Your instructions: All entries are to be retyped without alteration.

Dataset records

+---+

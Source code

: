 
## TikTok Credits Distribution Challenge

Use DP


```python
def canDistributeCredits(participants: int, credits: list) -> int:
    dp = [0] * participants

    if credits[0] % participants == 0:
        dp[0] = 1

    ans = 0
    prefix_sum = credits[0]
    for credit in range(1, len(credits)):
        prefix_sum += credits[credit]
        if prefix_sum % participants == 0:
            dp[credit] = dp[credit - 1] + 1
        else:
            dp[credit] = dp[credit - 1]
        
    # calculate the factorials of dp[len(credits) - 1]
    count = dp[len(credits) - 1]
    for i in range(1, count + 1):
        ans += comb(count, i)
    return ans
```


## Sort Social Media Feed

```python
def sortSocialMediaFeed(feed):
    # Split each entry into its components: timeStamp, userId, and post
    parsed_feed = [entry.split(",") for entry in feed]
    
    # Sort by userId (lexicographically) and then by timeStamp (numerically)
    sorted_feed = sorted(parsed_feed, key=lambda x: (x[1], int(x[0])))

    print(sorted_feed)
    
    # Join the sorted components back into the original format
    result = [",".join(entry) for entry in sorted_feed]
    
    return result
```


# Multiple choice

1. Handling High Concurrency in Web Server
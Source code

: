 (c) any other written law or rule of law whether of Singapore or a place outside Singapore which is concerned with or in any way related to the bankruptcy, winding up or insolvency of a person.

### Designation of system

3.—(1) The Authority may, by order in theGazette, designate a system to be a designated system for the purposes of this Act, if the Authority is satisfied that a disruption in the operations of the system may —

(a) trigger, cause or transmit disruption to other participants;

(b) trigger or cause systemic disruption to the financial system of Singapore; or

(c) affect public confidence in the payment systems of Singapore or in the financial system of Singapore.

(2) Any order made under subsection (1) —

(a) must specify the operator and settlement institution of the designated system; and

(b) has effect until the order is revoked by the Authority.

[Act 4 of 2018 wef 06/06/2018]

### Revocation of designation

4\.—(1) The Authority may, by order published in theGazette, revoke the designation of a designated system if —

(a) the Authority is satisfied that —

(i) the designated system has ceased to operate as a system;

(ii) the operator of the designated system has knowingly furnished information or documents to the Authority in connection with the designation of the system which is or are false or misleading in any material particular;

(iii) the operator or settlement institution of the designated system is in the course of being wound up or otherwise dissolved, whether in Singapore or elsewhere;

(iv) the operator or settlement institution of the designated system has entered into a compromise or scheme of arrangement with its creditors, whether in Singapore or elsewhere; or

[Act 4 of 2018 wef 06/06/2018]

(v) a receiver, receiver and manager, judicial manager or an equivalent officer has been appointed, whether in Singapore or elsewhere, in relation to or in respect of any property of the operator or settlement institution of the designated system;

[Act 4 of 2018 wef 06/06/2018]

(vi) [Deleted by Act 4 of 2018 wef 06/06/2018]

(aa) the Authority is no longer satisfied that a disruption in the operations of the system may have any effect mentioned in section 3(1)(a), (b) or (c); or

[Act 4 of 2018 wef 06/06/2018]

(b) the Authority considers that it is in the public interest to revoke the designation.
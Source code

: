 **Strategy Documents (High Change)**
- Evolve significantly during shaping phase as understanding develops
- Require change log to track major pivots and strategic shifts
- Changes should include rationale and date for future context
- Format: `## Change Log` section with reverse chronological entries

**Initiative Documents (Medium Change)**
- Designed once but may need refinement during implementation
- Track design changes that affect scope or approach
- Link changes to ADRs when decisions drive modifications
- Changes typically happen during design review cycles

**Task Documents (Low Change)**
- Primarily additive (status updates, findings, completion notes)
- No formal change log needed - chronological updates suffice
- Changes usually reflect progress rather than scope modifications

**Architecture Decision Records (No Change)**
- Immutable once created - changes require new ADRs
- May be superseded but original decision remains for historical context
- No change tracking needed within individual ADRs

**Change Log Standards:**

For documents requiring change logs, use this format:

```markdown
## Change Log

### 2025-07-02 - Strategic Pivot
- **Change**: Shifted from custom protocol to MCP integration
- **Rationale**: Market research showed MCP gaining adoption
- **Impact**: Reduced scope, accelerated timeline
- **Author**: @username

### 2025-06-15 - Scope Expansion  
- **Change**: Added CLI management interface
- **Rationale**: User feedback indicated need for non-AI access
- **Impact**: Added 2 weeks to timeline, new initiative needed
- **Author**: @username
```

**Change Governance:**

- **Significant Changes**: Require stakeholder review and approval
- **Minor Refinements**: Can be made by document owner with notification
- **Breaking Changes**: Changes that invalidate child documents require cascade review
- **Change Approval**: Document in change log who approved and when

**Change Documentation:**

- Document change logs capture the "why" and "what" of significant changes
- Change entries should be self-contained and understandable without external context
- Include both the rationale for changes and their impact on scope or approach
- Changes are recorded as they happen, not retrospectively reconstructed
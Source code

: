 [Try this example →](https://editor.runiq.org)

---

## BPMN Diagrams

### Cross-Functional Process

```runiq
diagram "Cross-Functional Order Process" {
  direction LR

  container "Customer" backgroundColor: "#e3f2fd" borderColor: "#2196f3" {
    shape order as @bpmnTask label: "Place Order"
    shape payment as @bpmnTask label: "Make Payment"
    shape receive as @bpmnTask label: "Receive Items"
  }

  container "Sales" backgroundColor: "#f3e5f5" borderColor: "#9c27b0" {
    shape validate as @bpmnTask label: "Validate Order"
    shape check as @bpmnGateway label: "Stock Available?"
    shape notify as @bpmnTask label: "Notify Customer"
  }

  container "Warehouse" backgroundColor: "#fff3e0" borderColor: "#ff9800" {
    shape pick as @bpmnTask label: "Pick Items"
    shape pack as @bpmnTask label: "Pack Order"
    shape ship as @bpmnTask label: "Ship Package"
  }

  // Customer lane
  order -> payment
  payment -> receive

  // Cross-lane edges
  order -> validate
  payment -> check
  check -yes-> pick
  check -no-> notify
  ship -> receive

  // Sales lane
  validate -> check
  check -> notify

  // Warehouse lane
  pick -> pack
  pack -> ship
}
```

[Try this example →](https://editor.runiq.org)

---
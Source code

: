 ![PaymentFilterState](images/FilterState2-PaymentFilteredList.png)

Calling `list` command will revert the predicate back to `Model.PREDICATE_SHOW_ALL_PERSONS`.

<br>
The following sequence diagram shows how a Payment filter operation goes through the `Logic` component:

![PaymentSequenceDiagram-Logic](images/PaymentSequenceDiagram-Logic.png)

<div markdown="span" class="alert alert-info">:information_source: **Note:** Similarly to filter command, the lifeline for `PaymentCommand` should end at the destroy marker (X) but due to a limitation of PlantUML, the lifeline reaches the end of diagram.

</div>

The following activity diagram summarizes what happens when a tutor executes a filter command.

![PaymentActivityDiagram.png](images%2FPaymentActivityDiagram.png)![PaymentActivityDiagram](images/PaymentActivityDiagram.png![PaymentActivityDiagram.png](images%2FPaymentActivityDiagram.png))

+---+

Task output:
Source code

: 
## TikTok Credits Distribution Challenge

Use DP


```python
def canDistributeCredits(participants: int, credits: list) -> int:
    dp = [0] * participants

    if credits[0] % participants == 0:
        dp[0] = 1

    ans = 0
    prefix_sum = credits[0]
    for credit in range(1, len(credits)):
        prefix_sum += credits[credit]
        if prefix_sum % participants == 0:
            dp[credit] = dp[credit - 1] + 1
        else:
            dp[credit] = dp[credit - 1]
        
    # calculate the factorials of dp[len(credits) - 1]
    count = dp[len(credits) - 1]
    for i in range(1, count + 1):
        ans += comb(count, i)
    return ans
```


## Sort Social Media Feed

```python
def sortSocialMediaFeed(feed):
    # Split each entry into its components: timeStamp, userId, and post
    parsed_feed = [entry.split(",") for entry in feed]
    
    # Sort by userId (lexicographically) and then by timeStamp (numerically)
    sorted_feed = sorted(parsed_feed, key=lambda x: (x[1], int(x[0])))

    print(sorted_feed)
    
    # Join the sorted components back into the original format
    result = [",".join(entry) for entry in sorted_feed]
    
    return result
```


# Multiple choice

1. Handling High Concurrency in Web Server
Source code

: (c) any other written law or rule of law whether of Singapore or a place outside Singapore which is concerned with or in any way related to the bankruptcy, winding up or insolvency of a person.

### Designation of system

3.—(1) The Authority may, by order in theGazette, designate a system to be a designated system for the purposes of this Act, if the Authority is satisfied that a disruption in the operations of the system may —

(a) trigger, cause or transmit disruption to other participants;

(b) trigger or cause systemic disruption to the financial system of Singapore; or

(c) affect public confidence in the payment systems of Singapore or in the financial system of Singapore.

(2) Any order made under subsection (1) —

(a) must specify the operator and settlement institution of the designated system; and

(b) has effect until the order is revoked by the Authority.

[Act 4 of 2018 wef 06/06/2018]

### Revocation of designation

4\.—(1) The Authority may, by order published in theGazette, revoke the designation of a designated system if —

(a) the Authority is satisfied that —

(i) the designated system has ceased to operate as a system;

(ii) the operator of the designated system has knowingly furnished information or documents to the Authority in connection with the designation of the system which is or are false or misleading in any material particular;

(iii) the operator or settlement institution of the designated system is in the course of being wound up or otherwise dissolved, whether in Singapore or elsewhere;

(iv) the operator or settlement institution of the designated system has entered into a compromise or scheme of arrangement with its creditors, whether in Singapore or elsewhere; or

[Act 4 of 2018 wef 06/06/2018]

(v) a receiver, receiver and manager, judicial manager or an equivalent officer has been appointed, whether in Singapore or elsewhere, in relation to or in respect of any property of the operator or settlement institution of the designated system;

[Act 4 of 2018 wef 06/06/2018]

(vi) [Deleted by Act 4 of 2018 wef 06/06/2018]

(aa) the Authority is no longer satisfied that a disruption in the operations of the system may have any effect mentioned in section 3(1)(a), (b) or (c); or

[Act 4 of 2018 wef 06/06/2018]

(b) the Authority considers that it is in the public interest to revoke the designation.
Source code

: **Strategy Documents (High Change)**
- Evolve significantly during shaping phase as understanding develops
- Require change log to track major pivots and strategic shifts
- Changes should include rationale and date for future context
- Format: `## Change Log` section with reverse chronological entries

**Initiative Documents (Medium Change)**
- Designed once but may need refinement during implementation
- Track design changes that affect scope or approach
- Link changes to ADRs when decisions drive modifications
- Changes typically happen during design review cycles

**Task Documents (Low Change)**
- Primarily additive (status updates, findings, completion notes)
- No formal change log needed - chronological updates suffice
- Changes usually reflect progress rather than scope modifications

**Architecture Decision Records (No Change)**
- Immutable once created - changes require new ADRs
- May be superseded but original decision remains for historical context
- No change tracking needed within individual ADRs

**Change Log Standards:**

For documents requiring change logs, use this format:

```markdown
## Change Log

### 2025-07-02 - Strategic Pivot
- **Change**: Shifted from custom protocol to MCP integration
- **Rationale**: Market research showed MCP gaining adoption
- **Impact**: Reduced scope, accelerated timeline
- **Author**: @username

### 2025-06-15 - Scope Expansion  
- **Change**: Added CLI management interface
- **Rationale**: User feedback indicated need for non-AI access
- **Impact**: Added 2 weeks to timeline, new initiative needed
- **Author**: @username
```

**Change Governance:**

- **Significant Changes**: Require stakeholder review and approval
- **Minor Refinements**: Can be made by document owner with notification
- **Breaking Changes**: Changes that invalidate child documents require cascade review
- **Change Approval**: Document in change log who approved and when

**Change Documentation:**

- Document change logs capture the "why" and "what" of significant changes
- Change entries should be self-contained and understandable without external context
- Include both the rationale for changes and their impact on scope or approach
- Changes are recorded as they happen, not retrospectively reconstructed
Source code

: [Try this example →](https://editor.runiq.org)

---

## BPMN Diagrams

### Cross-Functional Process

```runiq
diagram "Cross-Functional Order Process" {
  direction LR

  container "Customer" backgroundColor: "#e3f2fd" borderColor: "#2196f3" {
    shape order as @bpmnTask label: "Place Order"
    shape payment as @bpmnTask label: "Make Payment"
    shape receive as @bpmnTask label: "Receive Items"
  }

  container "Sales" backgroundColor: "#f3e5f5" borderColor: "#9c27b0" {
    shape validate as @bpmnTask label: "Validate Order"
    shape check as @bpmnGateway label: "Stock Available?"
    shape notify as @bpmnTask label: "Notify Customer"
  }

  container "Warehouse" backgroundColor: "#fff3e0" borderColor: "#ff9800" {
    shape pick as @bpmnTask label: "Pick Items"
    shape pack as @bpmnTask label: "Pack Order"
    shape ship as @bpmnTask label: "Ship Package"
  }

  // Customer lane
  order -> payment
  payment -> receive

  // Cross-lane edges
  order -> validate
  payment -> check
  check -yes-> pick
  check -no-> notify
  ship -> receive

  // Sales lane
  validate -> check
  check -> notify

  // Warehouse lane
  pick -> pack
  pack -> ship
}
```

[Try this example →](https://editor.runiq.org)

---
Source code

: ![PaymentFilterState](images/FilterState2-PaymentFilteredList.png)

Calling `list` command will revert the predicate back to `Model.PREDICATE_SHOW_ALL_PERSONS`.

<br>
The following sequence diagram shows how a Payment filter operation goes through the `Logic` component:

![PaymentSequenceDiagram-Logic](images/PaymentSequenceDiagram-Logic.png)

<div markdown="span" class="alert alert-info">:information_source: **Note:** Similarly to filter command, the lifeline for `PaymentCommand` should end at the destroy marker (X) but due to a limitation of PlantUML, the lifeline reaches the end of diagram.

</div>

The following activity diagram summarizes what happens when a tutor executes a filter command.

![PaymentActivityDiagram.png](images%2FPaymentActivityDiagram.png)![PaymentActivityDiagram](images/PaymentActivityDiagram.png![PaymentActivityDiagram.png](images%2FPaymentActivityDiagram.png))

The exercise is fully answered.